**Aim of the task**:
Which of the lines in the data mention the string "missing"? List them all.

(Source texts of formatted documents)
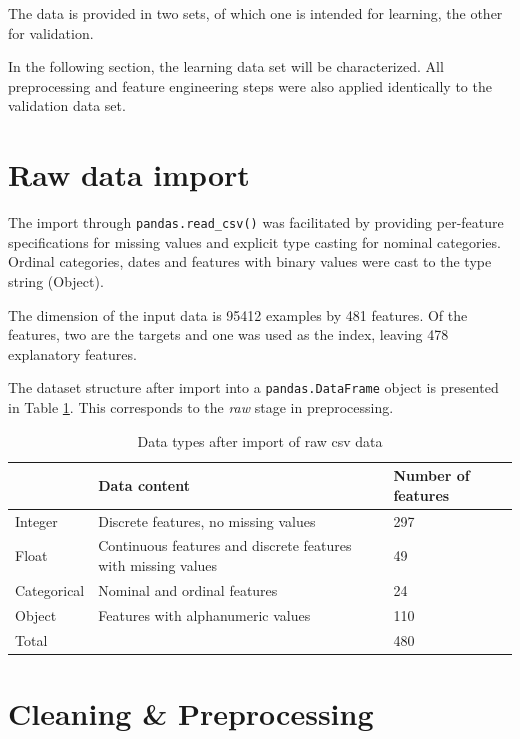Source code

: \documentclass[
  11pt,
  a4paper,
  DIV=12,captions=tableheading,oneside]{scrbook}
\begin{document}
The data is provided in two sets, of which one is intended for learning, the other for validation.

In the following section, the learning data set will be characterized. All preprocessing and feature engineering steps were also applied identically to the validation data set.

\hypertarget{raw-data-import}{%
\section{Raw data import}\label{raw-data-import}}

The import through \texttt{pandas.read\_csv()} was facilitated by providing per-feature specifications for missing values and explicit type casting for nominal categories. Ordinal categories, dates and features with binary values were cast to the type string (Object).

The dimension of the input data is 95412 examples by 481 features. Of the features, two are the targets and one was used as the index, leaving 478 explanatory features.

The dataset structure after import into a \texttt{pandas.DataFrame} object is presented in Table \ref{tab:data-desc}.
This corresponds to the \emph{raw} stage in preprocessing.

\begin{table}[!h]

\caption{\label{tab:data-desc}Data types after import of raw csv data}
\centering
\begin{tabular}{l>{\raggedright\arraybackslash}p{6cm}l}
\toprule
  & Data content & Number of features\\
\midrule
Integer & Discrete features, no missing values & 297\\
Float & Continuous features and discrete features with missing values & 49\\
Categorical & Nominal and ordinal features & 24\\
Object & Features with alphanumeric values & 110\\
Total &  & 480\\
\bottomrule
\end{tabular}
\end{table}

\hypertarget{cleaning-preprocessing}{%
\section{Cleaning \& Preprocessing}\label{cleaning-preprocessing}}
\end{document}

**Response to this exercise**:
The import through \texttt{pandas.read\_csv()} was facilitated by providing per-feature specifications for missing values and explicit type casting for nominal categories. Ordinal categories, dates and features with binary values were cast to the type string (Object).
Integer & Discrete features, no missing values & 297\\
Float & Continuous features and discrete features with missing values & 49\\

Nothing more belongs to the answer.